Before I lay out the question, here’s the information concerning my data:
Table Name: dbo.DecodedCSVMessages_Staging
Columns: MMSI, Message_ID, Time, Vessel_Name, Ship_Type, IMO, Dimension_to_Bow, Dimension_to_stern, Dimension_to_port, Dimension_to_starboard, Draught, Longitude, Latitude
I need to create a New Table. This following is what I need in the table:
I am interested in all this data, but I only need Message_ID’s that are 1 or 3. ** Problem is, Message_ID’s 1 and 3 **lack the following: (Which is only available with Message_ID's 5.)
Vessel_Name, Ship_Type, IMO,
Dimension_to_Bow,
Dimension_to_stern,
Dimension_to_port,
Dimension_to_starboard,
Draught
For Message_ID’s 1 and 3, those columns are marked NULL. All they have is
Longitude,
Latitude,
Time,
MMSI
(which are all marked NULL for Message_ID's equaling 5)
MMSI is the primary key in this instance. Message_ID’s 1, 3 and 5 will all have MMSI numbers that represent a given ship. These MMSI’s though are reoccurring as each ship sends out multiple Message’s of type 1, 3 and 5. So say we have an MMSI of 210293000, This number will be alongside several Message_ID’s different types. So what I need to do is grab all the Message_ID’s that are 1 and 3 and append the information from the Message_ID’s that are 5 to the1’s and 3’s. So in that, the columns are no longer NULL.
Last but not least, I have to select only Message_ID 1’s and 3’s that fall within the following:
Where Latitude > 55 and Latitude <85 and Longitude > 50 and Longitude < 141;
Example of how a few columns look:
MMSI/ Message_ID /Time/Ship_type/Vessel_Name/Latitude/Longitude
21029300, 3, 2012-06-01, NULL, NULL, 56.528003, 85.233443
21029300, 5, 2012-07-01, 70, RIO_CUBAL, NULL, NULL
2109300, 1, 2012-08-01, NULL, NULL, 57.432345, 131.123343
2109300, 1, 2012-09-01, NULL, NULL, 62.432345, 121.123343
2109300, 1, 2012-09-02, NULL, NULL, 65.432345, 140.123343
21029300, 5, 2012-08-01, 70, RIO_CUBAL, NULL, NULL
The end result would be as follows from this data:
21029300, 3, 2012-06-01, 70, RIO_CUBAL, 56.528003, 85.233443
2109300, 1, 2012-08-01, 70, RIO_CUBAL, 57.432345, 131.123343
2109300, 1, 2012-09-01, 70, RIO_CUBAL, 62.432345, 121.123343
2109300, 1, 2012-09-02, 70, RIO_CUBAL, 65.432345, 140.123343
Thanks!
In a single transaction, create the new table, use INSERT INTO ... SELECT ...

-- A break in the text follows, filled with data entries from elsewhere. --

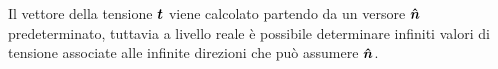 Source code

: 	Il vettore della tensione $\boldsymbol{t}$ viene calcolato partendo da un versore $\boldsymbol{\hat{n}}$ predeterminato, tuttavia a livello reale è possibile determinare infiniti valori di tensione associate alle infinite direzioni che può assumere $\boldsymbol{\hat{n}}$.
	
	
	
	
	
	
	
	
	
	
	
	
	
	
	
	
	
	
	
	
	
	
	
	
	
	
	
	
	
	
	
	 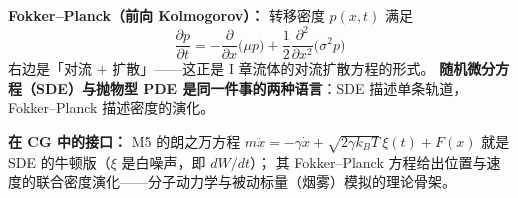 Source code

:\textbf{Fokker--Planck（前向 Kolmogorov）：} 转移密度 $p(x,t)$ 满足
\[
\frac{\partial p}{\partial t}=-\frac{\partial}{\partial x}\big(\mu p\big)+\frac12\frac{\partial^2}{\partial x^2}\big(\sigma^2p\big)
\]
右边是「对流 $+$ 扩散」——这正是 I 章流体的对流扩散方程的形式。
\textbf{随机微分方程（SDE）与抛物型 PDE 是同一件事的两种语言}：SDE 描述单条轨道，Fokker--Planck 描述密度的演化。

\textbf{在 CG 中的接口：} M5 的朗之万方程 $m\ddot x=-\gamma\dot x+\sqrt{2\gamma k_BT}\,\xi(t)+F(x)$
就是 SDE 的牛顿版（$\xi$ 是白噪声，即 $dW/dt$）；
其 Fokker--Planck 方程给出位置与速度的联合密度演化——分子动力学与被动标量（烟雾）模拟的理论骨架。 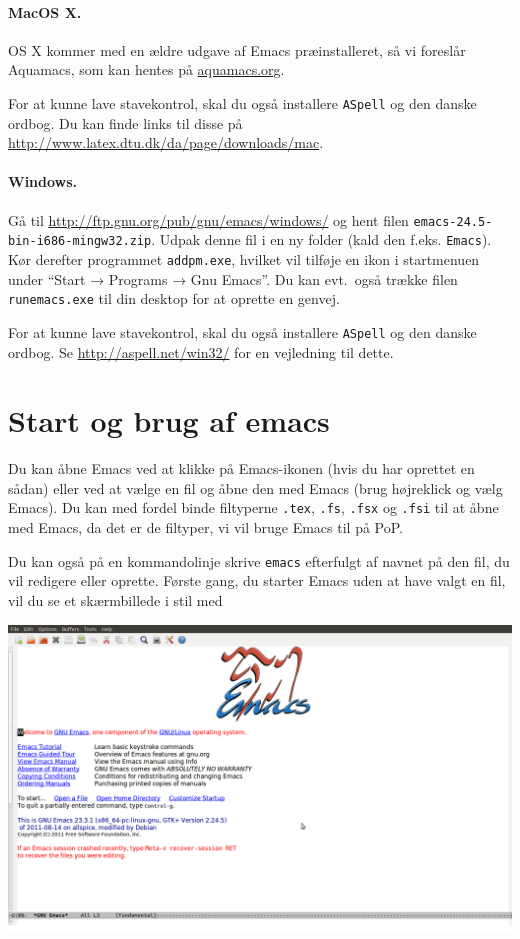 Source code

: \documentclass[a4paper]{article}
\begin{document}
\paragraph{MacOS X.} 

OS X kommer med en ældre udgave af Emacs præinstalleret, så vi
foreslår Aquamacs, som kan hentes på \url{aquamacs.org}.


For at kunne lave stavekontrol, skal du også installere
\texttt{ASpell} og den danske ordbog.  Du kan finde links til disse på
\url{http://www.latex.dtu.dk/da/page/downloads/mac}.

\paragraph{Windows.}

Gå til \url{http://ftp.gnu.org/pub/gnu/emacs/windows/} og hent
filen \texttt{emacs-24.5-bin-i686-mingw32.zip}.  Udpak denne fil i en
ny folder (kald den f.eks. \texttt{Emacs}).  Kør derefter programmet
\texttt{addpm.exe}, hvilket vil tilføje en ikon i startmenuen under
``Start → Programs → Gnu Emacs''.  Du kan evt.\ også trække filen
\texttt{runemacs.exe} til din desktop for at oprette en genvej.

For at kunne lave stavekontrol, skal du også installere
\texttt{ASpell} og den danske ordbog.  Se
\url{http://aspell.net/win32/} for en vejledning til dette. 

\section{Start og brug af emacs}

Du kan åbne Emacs ved at klikke på Emacs-ikonen (hvis du har oprettet
en sådan) eller ved at vælge en fil og åbne den med Emacs (brug
højreklick og vælg Emacs).  Du kan med fordel binde filtyperne
\texttt{.tex}, \texttt{.fs}, \texttt{.fsx} og \texttt{.fsi} til at
åbne med Emacs, da det er de filtyper, vi vil bruge Emacs til på PoP.

Du kan også på en kommandolinje skrive \texttt{emacs} efterfulgt af
navnet på den fil, du vil redigere eller oprette.  Første gang, du starter
Emacs uden at have valgt en fil, vil du se et skærmbillede i stil med

\begin{center}
{\includegraphics[width=\textwidth]{emacs-welcome.png}}
\end{center}
\end{document}
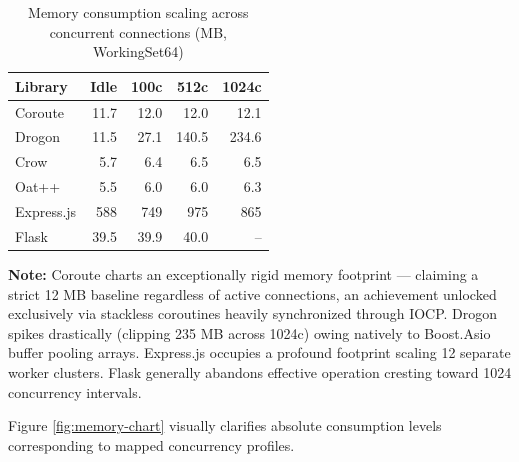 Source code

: \begin{table}[H]
\centering
\caption{Memory consumption scaling across concurrent connections (MB, WorkingSet64)}
\label{tab:memory}
\begin{tabular}{|l|r|r|r|r|}
\hline
\textbf{Library} & \textbf{Idle} & \textbf{100c} & \textbf{512c} & \textbf{1024c} \\
\hline
Coroute & 11.7 & 12.0 & 12.0 & 12.1 \\
Drogon & 11.5 & 27.1 & 140.5 & 234.6 \\
Crow & 5.7 & 6.4 & 6.5 & 6.5 \\
Oat++ & 5.5 & 6.0 & 6.0 & 6.3 \\
Express.js & 588 & 749 & 975 & 865 \\
Flask & 39.5 & 39.9 & 40.0 & -- \\
\hline
\end{tabular}
\end{table}

\textbf{Note:} Coroute charts an exceptionally rigid memory footprint --- claiming a strict 12 MB baseline regardless of active connections, an achievement unlocked exclusively via stackless coroutines heavily synchronized through IOCP. Drogon spikes drastically (clipping 235 MB across 1024c) owing natively to Boost.Asio buffer pooling arrays. Express.js occupies a profound footprint scaling 12 separate worker clusters. Flask generally abandons effective operation cresting toward 1024 concurrency intervals.

Figure \ref{fig:memory-chart} visually clarifies absolute consumption levels corresponding to mapped concurrency profiles.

to transfer the data from DecodedCSVMessages_Staging
into the new table, then DELETE FROM ...
to delete the old data from DecodedCSVMessages_Staging
.
Taking into account all the information from the comments section (especially about the one-time-thing note) you can try the following SQL statement. This will, however, only work if the relevant data of the "type 5" messages really is consistent as you stated!
SELECT Messages.MMSI
,Messages.Message_ID
,Messages.TIME
,Type5Messages.Vessel_Name
,Type5Messages.Ship_Type
,Type5Messages.IMO
,Type5Messages.Dimension_to_Bow
,Type5Messages.Dimension_to_stern
,Type5Messages.Dimension_to_port
,Type5Messages.Dimension_to_starboard
,Type5Messages.Draught
,Messages.Longitude
,Messages.Latitude
INTO [DataBaseName].[dbo].[YourNewTableName]
FROM dbo.DecodedCSVMessages_Staging Messages
LEFT OUTER JOIN (
SELECT DISTINCT MMSI
,Vessel_Name
,Ship_Type
,IMO
,Dimension_to_Bow
,Dimension_to_stern
,Dimension_to_port
,Dimension_to_starboard
FROM dbo.DecodedCSVMessages_Staging
WHERE Messages.Message_ID = 5
) Type5Messages
ON Messages.MMSI = Type5Messages.MMSI
WHERE Messages.Message_ID IN (1,3)
AND Messages.Latitude > 55
AND Messages.Latitude < 85
AND Messages.Longitude > 50
AND Messages.Longitude < 141;
In this statement you select all "type 1" and "type 3" rows and join them with all "type 5" rows that have the same MMSI
value. If the "type 5" information is consistent regarding the selected columns, there will be only one entry for each "type 5" row and therefore every "type 1" and "type 3" row will appear only once. You should definitely do some testing, though.
The INTO [DataBaseName].[dbo].[YourNewTableName]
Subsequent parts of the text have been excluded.